Emily Karbo, DNP, RN, EDAC, Associate AIA

Employee retention is one of the greatest challenges facing healthcare systems today. From high turnover rates to staff burnout, clinicians are under a significant amount of pressure. Having worked as a Registered Nurse in an intensive care unit, I know how stressful this environment can be.

Drawing from my clinical background and design experience, I serve as ESa’s clinical operations and design specialist, bridging clinical experience with healthcare facility design. Thoughtful planning can reduce burnout, boost efficiency and improve both clinician and patient experiences. Design goes beyond organizing a space. It shapes how supported and empowered a care team feels every day.

How design influences clinician satisfaction
For clinicians whose daily work is inside healthcare facilities, these spaces directly affect their workflows as well as their physical safety and mental health. When designers listen and understand staff needs, the result is healthcare spaces that not only enhance patient care but also boost clinician satisfaction and retention by giving caregivers the supportive environments they need to focus on what matters: providing care for patients.

ESa designs with these factors in mind to enhance wellness and efficiency:

  • Efficiency and reduced cognitive burden: Decentralized supply access, ergonomic design and streamlined layouts minimize wasted steps, injury potential and mental fatigue.
  • Visibility and response time: Housing documentation stations near patient rooms enables faster response to acute patients, while clear sightlines across the unit improves visibility of colleagues and safety.
  • Collaboration and communication: Collaboration creates better patient outcomes. Decentralized teamwork stations facilitate interdisciplinary collaboration and shared decision-making.
  • Evidence-based design principles: Use of natural light, biophilic design, circadian rhythm lighting, infection prevention strategies and fall-reduction layouts all contribute to staff wellness and safety.
  • Integration of technology: Designing the built space to accommodate evolving technologies that help support care team members in their workflows, from robotics to digital whiteboards, and devices for hybrid care delivery.

Putting principles into practice: Carilion Roanoke Memorial Hospital
These concepts were implemented during the design of the Crystal Spring Tower at Carilion Roanoke Memorial Hospital. Before the project, cardiology services were fragmented across the campus, which strained staff efficiency and made collaboration more difficult.

ESa’s design of a new 12-story tower with dedicated entrances and improved accommodations for care teams served to unify these services. By consolidating services vertically, the design created a cohesive home for cardiovascular care that improved workflows, safety and collaboration. On this small site, the emergency department addition served as the cornerstone for the vertical expansion, requiring creative solutions in order to remain operational throughout construction while minimizing disruption to staff workflows and patient care.

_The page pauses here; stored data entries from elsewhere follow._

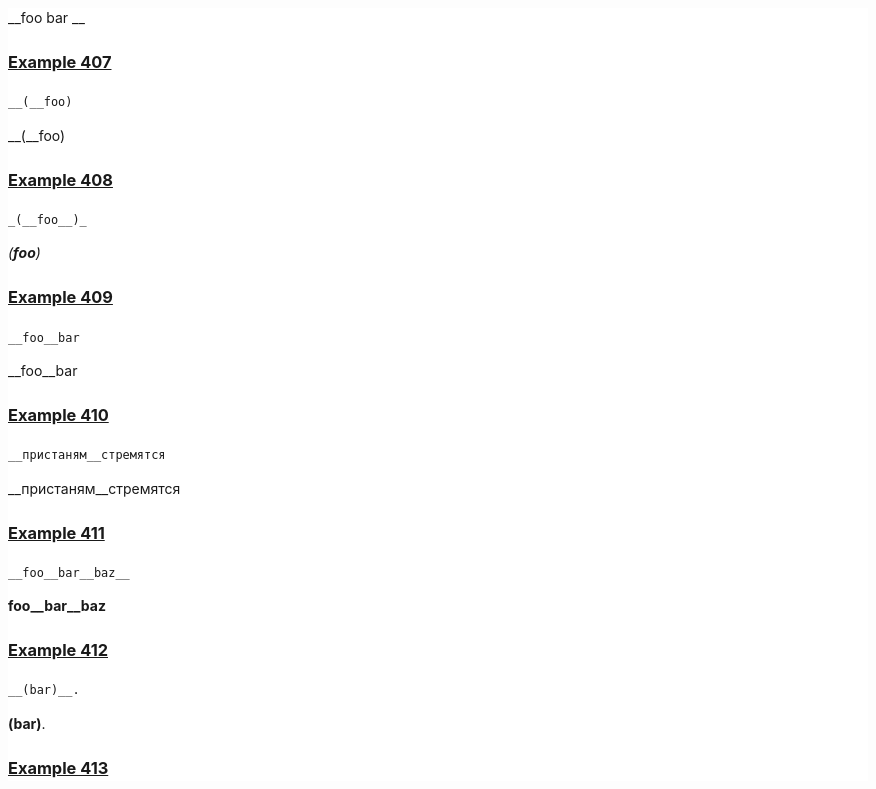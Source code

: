 __foo bar __

### [Example 407](https://higuma.github.io/github-flabored-markdown/#example-407)

```markdown
__(__foo)
```

__(__foo)

### [Example 408](https://higuma.github.io/github-flabored-markdown/#example-408)

```markdown
_(__foo__)_
```

_(__foo__)_

### [Example 409](https://higuma.github.io/github-flabored-markdown/#example-409)

```markdown
__foo__bar
```

__foo__bar

### [Example 410](https://higuma.github.io/github-flabored-markdown/#example-410)

```markdown
__пристаням__стремятся
```

__пристаням__стремятся

### [Example 411](https://higuma.github.io/github-flabored-markdown/#example-411)

```markdown
__foo__bar__baz__
```

__foo__bar__baz__

### [Example 412](https://higuma.github.io/github-flabored-markdown/#example-412)

```markdown
__(bar)__.
```

__(bar)__.

### [Example 413](https://higuma.github.io/github-flabored-markdown/#example-413)
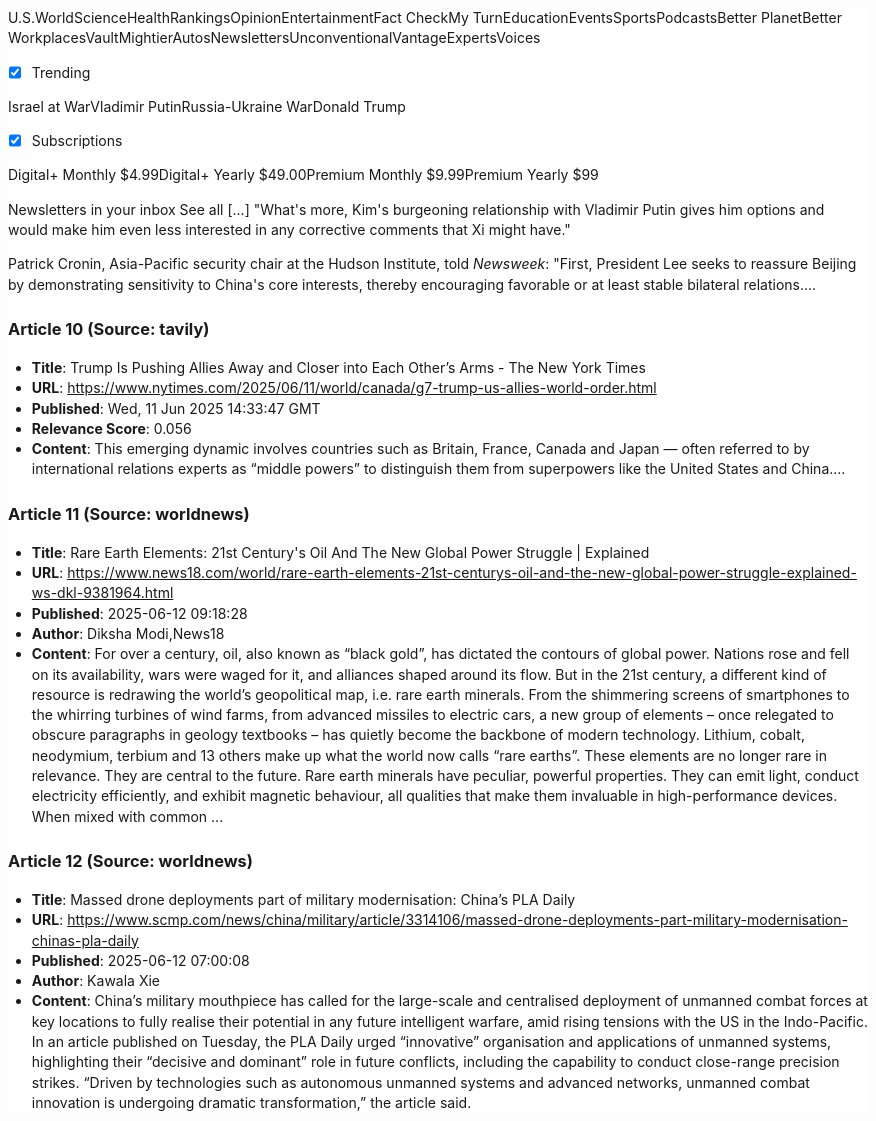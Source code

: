 U.S.WorldScienceHealthRankingsOpinionEntertainmentFact CheckMy TurnEducationEventsSportsPodcastsBetter PlanetBetter WorkplacesVaultMightierAutosNewslettersUnconventionalVantageExpertsVoices

  

- [x] Trending 

Israel at WarVladimir PutinRussia-Ukraine WarDonald Trump

- [x] Subscriptions 

  

Digital+ Monthly $4.99Digital+ Yearly $49.00Premium Monthly $9.99Premium Yearly $99

  

Newsletters in your inbox See all [...] "What's more, Kim's burgeoning relationship with Vladimir Putin gives him options and would make him even less interested in any corrective comments that Xi might have."

Patrick Cronin, Asia-Pacific security chair at the Hudson Institute, told _Newsweek_: "First, President Lee seeks to reassure Beijing by demonstrating sensitivity to China's core interests, thereby encouraging favorable or at least stable bilateral relations....

### Article 10 (Source: tavily)
- **Title**: Trump Is Pushing Allies Away and Closer into Each Other’s Arms - The New York Times
- **URL**: https://www.nytimes.com/2025/06/11/world/canada/g7-trump-us-allies-world-order.html
- **Published**: Wed, 11 Jun 2025 14:33:47 GMT
- **Relevance Score**: 0.056
- **Content**: This emerging dynamic involves countries such as Britain, France, Canada and Japan — often referred to by international relations experts as “middle powers” to distinguish them from superpowers like the United States and China....

### Article 11 (Source: worldnews)
- **Title**: Rare Earth Elements: 21st Century's Oil And The New Global Power Struggle | Explained
- **URL**: https://www.news18.com/world/rare-earth-elements-21st-centurys-oil-and-the-new-global-power-struggle-explained-ws-dkl-9381964.html
- **Published**: 2025-06-12 09:18:28
- **Author**: Diksha Modi,News18
- **Content**: For over a century, oil, also known as “black gold”, has dictated the contours of global power. Nations rose and fell on its availability, wars were waged for it, and alliances shaped around its flow. But in the 21st century, a different kind of resource is redrawing the world’s geopolitical map, i.e. rare earth minerals.
From the shimmering screens of smartphones to the whirring turbines of wind farms, from advanced missiles to electric cars, a new group of elements – once relegated to obscure paragraphs in geology textbooks – has quietly become the backbone of modern technology. Lithium, cobalt, neodymium, terbium and 13 others make up what the world now calls “rare earths”. These elements are no longer rare in relevance. They are central to the future.
Rare earth minerals have peculiar, powerful properties. They can emit light, conduct electricity efficiently, and exhibit magnetic behaviour, all qualities that make them invaluable in high-performance devices. When mixed with common ...

### Article 12 (Source: worldnews)
- **Title**: Massed drone deployments part of military modernisation: China’s PLA Daily
- **URL**: https://www.scmp.com/news/china/military/article/3314106/massed-drone-deployments-part-military-modernisation-chinas-pla-daily
- **Published**: 2025-06-12 07:00:08
- **Author**: Kawala Xie
- **Content**: China’s military mouthpiece has called for the large-scale and centralised deployment of unmanned combat forces at key locations to fully realise their potential in any future intelligent warfare, amid rising tensions with the US in the Indo-Pacific.
In an article published on Tuesday, the PLA Daily urged “innovative” organisation and applications of unmanned systems, highlighting their “decisive and dominant” role in future conflicts, including the capability to conduct close-range precision strikes.
“Driven by technologies such as autonomous unmanned systems and advanced networks, unmanned combat innovation is undergoing dramatic transformation,” the article said.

Several design elements were specifically included to reduce staff stress and improve wellness, including respite rooms near clinical departments, giving clinicians a space to decompress during demanding shifts. The pod-based ED layout provided dedicated areas for specific patient populations to help streamline workflows, as well as improve sightlines to enhance visibility and safety for staff. Oversized elevators were placed adjacent to helipads to minimize patient transport times, particularly for traumas, and support large care teams during emergencies.

These elements, while seemingly small, make a major impact. By reducing travel distances, improving safety and creating restorative spaces, the design directly addressed staff burnout and well-being.

Designing with data and feedback
In my experience, design decisions only succeed if they truly support the people who use the space. That’s why measuring outcomes through hard data and real-world feedback from users is critical to understanding the efficacy of design. By evaluating how spaces support workflow after opening, the team can gather data so each project builds on the lessons of the last and continues to evolve with the needs of the healthcare workforce.

  • Pre- and post-occupancy evaluations help to measure improvements in efficiency, safety and wellness. Post-occupancy lessons learned from projects inform future work.
  • Room mock-ups and user feedback sessions during design ensure spaces align with real workflows.

Balancing efficiency with wellness
As a nurse, I know that design choices affect more than patient outcomes. They shape the daily experience of the staff who deliver care, and the best facilities balance efficiency with wellness, ensuring that clinicians feel supported while managing demanding workloads.

In my current role, I’ve seen how valuable it is to involve frontline staff in the design process through user sessions, mock-ups and open dialogue. Their insights help create spaces that reduce burnout, strengthen collaboration and ultimately make it easier to focus on providing care to patients.

When clinicians feel empowered and equipped by their environment, healthcare delivery improves. Design, at its core, is about building spaces that care for the caregivers as much as the patients.